But during that time, Russell was known as a staunch opponent of the Civil Rights movement and a leader of Southern opposition to the Civil Rights Act of 1964, according to his biography on the Senate’s website. It noted that while he crafted a national school lunch act, he also co-wrote “The Southern Manifesto,” a 1956 document opposing racial integration.

That alone was enough for some senators to support a name change.

“I don’t believe a segregationist senator, even from my own party, and I’m glad that we don’t have segregationists in our party … I don’t think he should have his name on the building,” said Sen. Sherrod Brown, D-Ohio.

But Sen. Roy Blunt, R-Missouri, said the best way to honor McCain would be to follow regular Senate order.

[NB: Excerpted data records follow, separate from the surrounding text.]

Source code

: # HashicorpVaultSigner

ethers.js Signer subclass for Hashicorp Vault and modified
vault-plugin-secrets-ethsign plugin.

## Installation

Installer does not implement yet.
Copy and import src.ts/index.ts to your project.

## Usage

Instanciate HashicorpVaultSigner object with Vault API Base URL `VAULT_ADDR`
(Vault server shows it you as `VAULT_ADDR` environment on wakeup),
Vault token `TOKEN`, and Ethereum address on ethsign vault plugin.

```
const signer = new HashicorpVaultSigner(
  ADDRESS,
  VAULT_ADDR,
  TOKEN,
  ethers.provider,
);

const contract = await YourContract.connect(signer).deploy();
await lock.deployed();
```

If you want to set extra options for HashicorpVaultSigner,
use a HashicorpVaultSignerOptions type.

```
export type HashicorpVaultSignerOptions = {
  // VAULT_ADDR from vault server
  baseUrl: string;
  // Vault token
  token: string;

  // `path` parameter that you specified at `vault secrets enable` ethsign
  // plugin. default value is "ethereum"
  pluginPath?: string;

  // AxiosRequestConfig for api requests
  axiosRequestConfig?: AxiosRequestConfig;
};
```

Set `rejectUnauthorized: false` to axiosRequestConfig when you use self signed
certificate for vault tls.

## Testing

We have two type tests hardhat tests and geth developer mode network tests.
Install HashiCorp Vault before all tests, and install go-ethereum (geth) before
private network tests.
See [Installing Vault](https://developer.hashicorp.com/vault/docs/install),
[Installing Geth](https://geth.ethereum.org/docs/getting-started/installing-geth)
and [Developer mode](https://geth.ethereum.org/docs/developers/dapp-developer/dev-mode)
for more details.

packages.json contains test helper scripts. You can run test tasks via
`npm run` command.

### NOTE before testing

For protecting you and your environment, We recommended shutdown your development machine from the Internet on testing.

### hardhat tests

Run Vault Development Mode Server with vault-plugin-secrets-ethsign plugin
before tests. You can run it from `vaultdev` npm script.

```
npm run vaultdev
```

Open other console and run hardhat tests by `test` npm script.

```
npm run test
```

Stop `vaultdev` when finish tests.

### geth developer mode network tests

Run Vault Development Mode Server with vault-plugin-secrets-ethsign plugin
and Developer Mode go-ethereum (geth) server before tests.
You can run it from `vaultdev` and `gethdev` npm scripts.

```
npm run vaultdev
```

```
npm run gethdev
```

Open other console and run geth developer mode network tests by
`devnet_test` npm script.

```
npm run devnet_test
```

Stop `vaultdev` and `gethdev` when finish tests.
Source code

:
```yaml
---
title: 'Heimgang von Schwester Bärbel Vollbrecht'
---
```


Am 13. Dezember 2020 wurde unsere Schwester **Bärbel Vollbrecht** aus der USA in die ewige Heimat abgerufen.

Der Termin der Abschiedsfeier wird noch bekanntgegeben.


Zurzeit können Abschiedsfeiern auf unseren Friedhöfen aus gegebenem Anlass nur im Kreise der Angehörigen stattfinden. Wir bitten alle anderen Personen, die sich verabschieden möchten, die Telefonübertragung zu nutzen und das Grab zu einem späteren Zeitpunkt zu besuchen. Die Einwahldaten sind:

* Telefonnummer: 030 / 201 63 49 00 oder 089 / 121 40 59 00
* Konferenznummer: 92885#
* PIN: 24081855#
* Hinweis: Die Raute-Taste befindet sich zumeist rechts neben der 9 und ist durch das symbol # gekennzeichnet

“While John McCain always wanted to get things done, he also wanted to get things done in a regular order so that everybody has considered what the options might be,” Blunt said.

Sen. Lindsey Graham, R-South Carolina, was among McCain’s closest friends in the chamber and said he would “name the Capitol after him, if I could.” But he stressed that any proposal should be run past McCain’s family first.

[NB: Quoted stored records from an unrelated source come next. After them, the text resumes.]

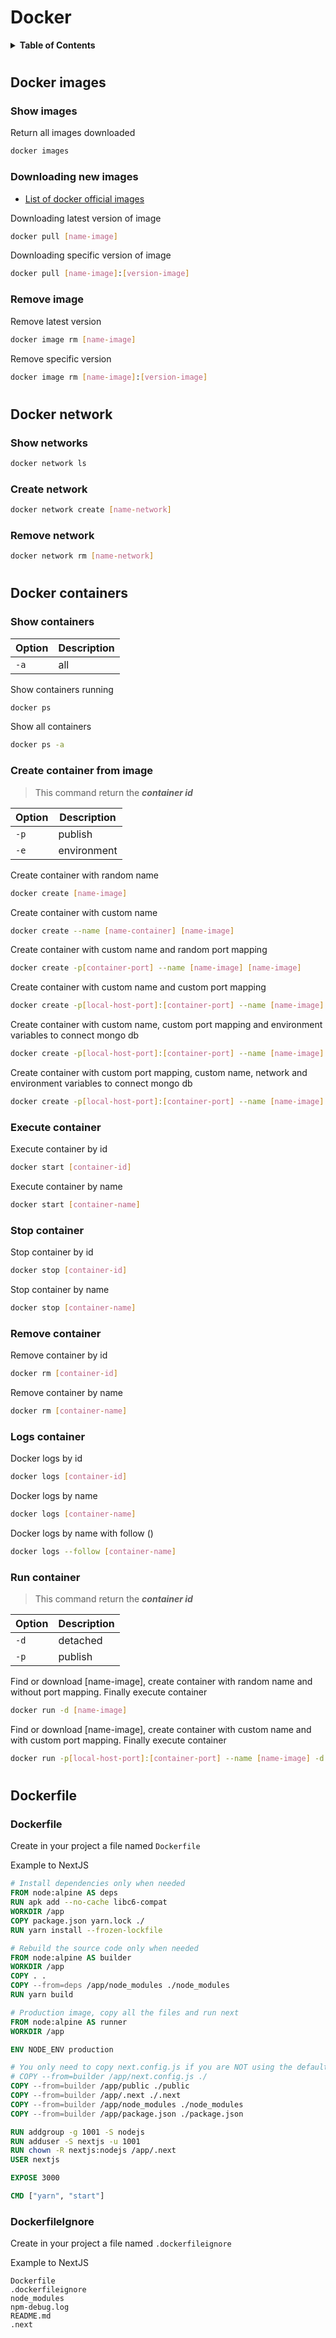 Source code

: # Docker

<details>
<summary><b>Table of Contents</b></summary>

- [Docker images](#docker-images)
    - [Show images](#show-images)
    - [Downloading new images](#downloading-new-images)
    - [Remove image](#remove-images)
- [Docker network](#docker-network)
    - [Show network](#show-networks)
    - [Create network](#create-network)
    - [Remove network](#remove-network)
- [Docker container](#docker-containers)
    - [Show containers](#show-containers)
    - [Create container from image](#create-container-from-image)
    - [Execute container](#execute-container)
    - [Stop container](#stop-container)
    - [Remove container](#remove-container)
    - [Logs container](#logs-container)
    - [Run container](#run-container)
- [Dockerfile](#dockerfile)
    - [Dockerfile](#dockerfile)
    - [DockerfileIgnore](#dockerfileignore)
</details>

#
## Docker images

### Show images
Return all images downloaded
```bash
docker images
```

### Downloading new images
- [List of docker official images](https://hub.docker.com/search?image_filter=official&type=image&q=)

Downloading latest version of image
```bash
docker pull [name-image]
```

Downloading specific version of image
```bash
docker pull [name-image]:[version-image]
```

### Remove image
Remove latest version
```bash
docker image rm [name-image]
```

Remove specific version
```bash
docker image rm [name-image]:[version-image]
```

#
## Docker network

### Show networks
```bash
docker network ls
```

### Create network
```bash
docker network create [name-network]
```

### Remove network
```bash
docker network rm [name-network]
```

#
## Docker containers

### Show containers
Option   | Description
-------- | ---------
```-a``` | all

Show containers running
```bash
docker ps
```

Show all containers
```bash
docker ps -a
```

### Create container from image
> This command return the ***container id***

Option   | Description
-------- | ---------
```-p``` | publish
```-e``` | environment

Create container with random name
```bash
docker create [name-image]
```

Create container with custom name
```bash
docker create --name [name-container] [name-image]
```

Create container with custom name and random port mapping
```bash
docker create -p[container-port] --name [name-image] [name-image]
```

Create container with custom name and custom port mapping
```bash
docker create -p[local-host-port]:[container-port] --name [name-image] [name-image]
```

Create container with custom name, custom port mapping and environment variables to connect mongo db
```bash
docker create -p[local-host-port]:[container-port] --name [name-image] -e MONGO_INITDB_ROOT_USERNAME=[username_mongo] -e MONGO_INITDB_ROOT_PASSWORD=[password_mongo] [name-image]
```

Create container with custom port mapping, custom name, network and environment variables to connect mongo db
```bash
docker create -p[local-host-port]:[container-port] --name [name-image] --network [name-network] -e MONGO_INITDB_ROOT_USERNAME=[username_mongo] -e MONGO_INITDB_ROOT_PASSWORD=[password_mongo] [name-image]
```

### Execute container
Execute container by id
```bash
docker start [container-id]
```
Execute container by name
```bash
docker start [container-name]
```

### Stop container
Stop container by id
```bash
docker stop [container-id]
```
Stop container by name
```bash
docker stop [container-name]
```

### Remove container
Remove container by id
```bash
docker rm [container-id]
```
Remove container by name
```bash
docker rm [container-name]
```

### Logs container
Docker logs by id
```bash
docker logs [container-id]
```
Docker logs by name
```bash
docker logs [container-name]
```
Docker logs by name with follow ()
```bash
docker logs --follow [container-name]
```

### Run container
> This command return the ***container id***

Option   | Description
-------- | ---------
```-d``` | detached
```-p``` | publish

Find or download [name-image], create container with random name and without port mapping. Finally execute container
```bash
docker run -d [name-image]
```

Find or download [name-image], create container with custom name and with custom port mapping. Finally execute container
```bash
docker run -p[local-host-port]:[container-port] --name [name-image] -d [name-image]
```

#
## Dockerfile

### Dockerfile
Create in your project a file named ```Dockerfile```

Example to NextJS
```Dockerfile
# Install dependencies only when needed
FROM node:alpine AS deps
RUN apk add --no-cache libc6-compat
WORKDIR /app
COPY package.json yarn.lock ./
RUN yarn install --frozen-lockfile

# Rebuild the source code only when needed
FROM node:alpine AS builder
WORKDIR /app
COPY . .
COPY --from=deps /app/node_modules ./node_modules
RUN yarn build

# Production image, copy all the files and run next
FROM node:alpine AS runner
WORKDIR /app

ENV NODE_ENV production

# You only need to copy next.config.js if you are NOT using the default configuration
# COPY --from=builder /app/next.config.js ./
COPY --from=builder /app/public ./public
COPY --from=builder /app/.next ./.next
COPY --from=builder /app/node_modules ./node_modules
COPY --from=builder /app/package.json ./package.json

RUN addgroup -g 1001 -S nodejs
RUN adduser -S nextjs -u 1001
RUN chown -R nextjs:nodejs /app/.next
USER nextjs

EXPOSE 3000

CMD ["yarn", "start"]
```

### DockerfileIgnore
Create in your project a file named ```.dockerfileignore```

Example to NextJS
```
Dockerfile
.dockerfileignore
node_modules
npm-debug.log
README.md
.next
```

“I don’t know, I want to talk to Cindy (McCain) and see what they think,” Graham said.

Sen. John Kennedy, R-Louisiana, said above all he hoped any decision to honor McCain would be made in a bipartisan manner.

“The only thing I’m certain of at this point is that we need to do something appropriate and we need to do it together, we don’t need to have a fight over it,” Kennedy said. “John would not have wanted that.”